Task brief
Nothing but the lines from the one containing "for my wife." through the one containing "## My Github Stats", both included, should be given again, each exactly as written below.

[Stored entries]

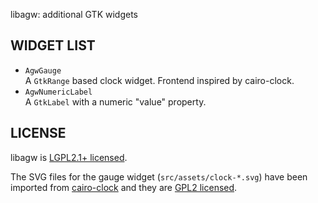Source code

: libagw: additional GTK widgets


WIDGET LIST
-----------

- `AgwGauge`\
  A `GtkRange` based clock widget. Frontend inspired by cairo-clock.
- `AgwNumericLabel`\
  A `GtkLabel` with a numeric "value" property.


LICENSE
-------

libagw is [LGPL2.1+ licensed](./LICENSE).

The SVG files for the gauge widget (`src/assets/clock-*.svg`) have been
imported from [cairo-clock](https://launchpad.net/cairo-clock) and they
are [GPL2 licensed](https://git.launchpad.net/cairo-clock/tree/COPYING).
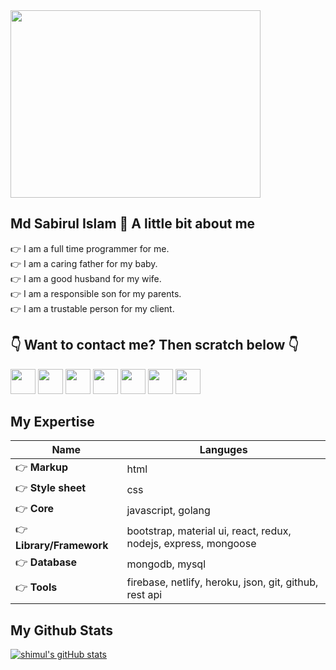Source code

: <img src="https://image.freepik.com/free-photo/close-up-employer-ready-shake-hand-employee_122498-406.jpg" width="400" height="300">

## Md Sabirul Islam 👋 A little bit about me
👉 I am a full time programmer for me.  
👉 I am a caring father for my baby.  
👉 I am a good husband for my wife.  
👉 I am a responsible son for my parents.  
👉 I am a trustable person for my client.

## 👇 Want to contact me? Then scratch below 👇
[<img src="https://www.flaticon.com/svg/vstatic/svg/889/889102.svg?token=exp=1612868658~hmac=d34693ef22b2edc803c4bc97f101db97" width="40" height="40">](https://www.facebook.com/mdsabirulislam.shimul/)
[<img src="https://www.flaticon.com/svg/vstatic/svg/255/255337.svg?token=exp=1612868770~hmac=c0b57b7509c19b44d73bc5bbeaf0f504" width="40" height="40">](https://www.youtube.com/channel/UCILPl3huxZ1tdznJgxupwVg)
[<img src="https://www.flaticon.com/svg/vstatic/svg/889/889147.svg?token=exp=1612867982~hmac=9ce0c2f754abcae163e481082f95f2cb" width="40" height="40">](https://twitter.com/mdsabirulislam_)
[<img src="https://www.flaticon.com/svg/vstatic/svg/2111/2111463.svg?token=exp=1612868587~hmac=99d45a135cfc014868afb9937fef996b" width="40" height="40">](https://www.instagram.com/mdsabirulislamshimul/)
[<img src="https://www.flaticon.com/svg/vstatic/svg/174/174857.svg?token=exp=1612868116~hmac=68a3171221e87f4a808a798d4b328e23" width="40" height="40">](https://www.linkedin.com/in/mdsabirulislam/)
[<img src="https://www.flaticon.com/svg/vstatic/svg/124/124039.svg?token=exp=1612868238~hmac=0e5b3c27681338d0146b6dd08a830eed" width="40" height="40">](https://www.pinterest.com/mdsabirulislamshimul/)
[<img src="https://www.flaticon.com/svg/vstatic/svg/888/888853.svg?token=exp=1612869566~hmac=5f23ef0b8da3cefc93d9b0fbc0401355" width="40" height="40">](mailto:sabirul.shimul@gmail.com)

## My Expertise
Name | Languges
---- | --------
👉 **Markup** | html
👉 **Style sheet** | css
👉 **Core** | javascript, golang
👉 **Library/Framework** | bootstrap, material ui, react, redux, nodejs, express, mongoose
👉 **Database** | mongodb, mysql
👉 **Tools** | firebase, netlify, heroku, json, git, github, rest api

## My Github Stats
[![shimul's gitHub stats](https://github-readme-stats.vercel.app/api?username=sabirul-islam&show_icons=true&theme=radical)](https://github.com/sabirul-islam)
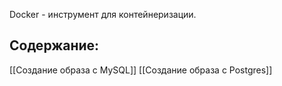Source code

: Docker - инструмент для контейнеризации.
## Содержание:
[[Создание образа с MySQL]]
[[Создание образа с Postgres]]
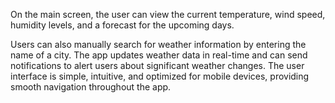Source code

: On the main screen, the user can view the current temperature, wind speed, humidity levels, and a forecast for the upcoming days.

Users can also manually search for weather information by entering the name of a city.
The app updates weather data in real-time and can send notifications to alert users about significant weather changes. 
The user interface is simple, intuitive, and optimized for mobile devices, providing smooth navigation throughout the app.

Written reply
👉 I am a good husband for my wife.  
👉 I am a responsible son for my parents.  
👉 I am a trustable person for my client.

## 👇 Want to contact me? Then scratch below 👇
[<img src="https://www.flaticon.com/svg/vstatic/svg/889/889102.svg?token=exp=1612868658~hmac=d34693ef22b2edc803c4bc97f101db97" width="40" height="40">](https://www.facebook.com/mdsabirulislam.shimul/)
[<img src="https://www.flaticon.com/svg/vstatic/svg/255/255337.svg?token=exp=1612868770~hmac=c0b57b7509c19b44d73bc5bbeaf0f504" width="40" height="40">](https://www.youtube.com/channel/UCILPl3huxZ1tdznJgxupwVg)
[<img src="https://www.flaticon.com/svg/vstatic/svg/889/889147.svg?token=exp=1612867982~hmac=9ce0c2f754abcae163e481082f95f2cb" width="40" height="40">](https://twitter.com/mdsabirulislam_)
[<img src="https://www.flaticon.com/svg/vstatic/svg/2111/2111463.svg?token=exp=1612868587~hmac=99d45a135cfc014868afb9937fef996b" width="40" height="40">](https://www.instagram.com/mdsabirulislamshimul/)
[<img src="https://www.flaticon.com/svg/vstatic/svg/174/174857.svg?token=exp=1612868116~hmac=68a3171221e87f4a808a798d4b328e23" width="40" height="40">](https://www.linkedin.com/in/mdsabirulislam/)
[<img src="https://www.flaticon.com/svg/vstatic/svg/124/124039.svg?token=exp=1612868238~hmac=0e5b3c27681338d0146b6dd08a830eed" width="40" height="40">](https://www.pinterest.com/mdsabirulislamshimul/)
[<img src="https://www.flaticon.com/svg/vstatic/svg/888/888853.svg?token=exp=1612869566~hmac=5f23ef0b8da3cefc93d9b0fbc0401355" width="40" height="40">](mailto:sabirul.shimul@gmail.com)

## My Expertise
Name | Languges
---- | --------
👉 **Markup** | html
👉 **Style sheet** | css
👉 **Core** | javascript, golang
👉 **Library/Framework** | bootstrap, material ui, react, redux, nodejs, express, mongoose
👉 **Database** | mongodb, mysql
👉 **Tools** | firebase, netlify, heroku, json, git, github, rest api

## My Github Stats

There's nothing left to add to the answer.